After the big meal, the kids would basically disappear into the bedrooms to prepare for our important part of the Chritstmas celebration. We would hand out roles for the Nativity pageant, which would take place in the front room for our devoted audience of Dad, Mom and Grandma Buckley. I don't remember what part I was given the year I fussed so much about wanting to be one of the "wise-guys". It was probably a shepherd or even a sheep. Costumes were not elaborate, but I must have thought the Jello-mold crowns were pretty cool. We had shepherds in towels and bathrobes (until the year Mom and Dad went to Israel one summer, then they were authentic headwear), wise men (and girls) wore fancier fabrics from Mom's sewing stash, and copper jello-molds, or stainless steel bowls for crowns. Angels were draped in white and garnished with tinsel and garlands. Joseph and Mary were robed simply in old soft blankets, and a doll usually filled the role of Christchild.

We would have our narrator (doubled as the Angel of the Lord, usually) read out of Luke chapter 2. The narration was sprinkled with appropriately placed Christmas hymns, and some more secular (although still appropriate) christmas songs, sung by Dad and Mom's own little (but growing) choir of "angels". We added key parts of the story as outlined in Matthew ch. 1, and always included key events taking place in this hemisphere, as given in 3 Nephi ch. 1.
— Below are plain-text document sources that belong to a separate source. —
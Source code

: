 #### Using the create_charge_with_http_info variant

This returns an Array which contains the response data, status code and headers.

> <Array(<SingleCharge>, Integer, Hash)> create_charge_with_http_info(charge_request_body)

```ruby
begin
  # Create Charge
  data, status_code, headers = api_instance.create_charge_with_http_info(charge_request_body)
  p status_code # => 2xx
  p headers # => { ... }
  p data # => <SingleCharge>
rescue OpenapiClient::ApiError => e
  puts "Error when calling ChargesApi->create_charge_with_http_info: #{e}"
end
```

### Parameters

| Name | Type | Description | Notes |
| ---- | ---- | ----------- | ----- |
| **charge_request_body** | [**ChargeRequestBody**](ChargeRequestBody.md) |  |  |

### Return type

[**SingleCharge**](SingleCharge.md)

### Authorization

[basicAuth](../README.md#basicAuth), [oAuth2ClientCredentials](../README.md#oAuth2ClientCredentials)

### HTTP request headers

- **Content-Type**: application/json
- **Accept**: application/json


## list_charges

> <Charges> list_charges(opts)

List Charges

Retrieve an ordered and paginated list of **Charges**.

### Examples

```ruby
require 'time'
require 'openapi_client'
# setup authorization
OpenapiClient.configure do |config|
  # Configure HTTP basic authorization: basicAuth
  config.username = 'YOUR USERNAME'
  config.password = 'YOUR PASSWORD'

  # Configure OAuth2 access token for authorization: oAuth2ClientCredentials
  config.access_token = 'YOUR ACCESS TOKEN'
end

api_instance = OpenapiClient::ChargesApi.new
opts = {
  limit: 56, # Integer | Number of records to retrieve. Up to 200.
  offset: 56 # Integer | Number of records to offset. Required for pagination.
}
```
I remember doing the nativity twice the year Tyler and Garret were born, so that each of them could be the Christchild. Tyler and Garrett just got home from missions! Michelle and I played the roles of Mary and Joseph with Justin as the baby Jesus when he was 4 weeks old. (can you believe he is 19 and getting ready to go on a mission??)

It was a beautiful way to remember the real reason we celebrate this season, and it gave me a great appreciation of the humble beginnings of our Savior's life. I have always felt that my family traditions have helped establish a firm foundation in the Gospel of Jesus Christ. I can only hope that I pass these same tradtions on to my own children, and maybe, through sharing, others may come to a better relationship with their Savior as well.

May you all have a truly blessed Christmas season, and a joyous and prosperous 2009!!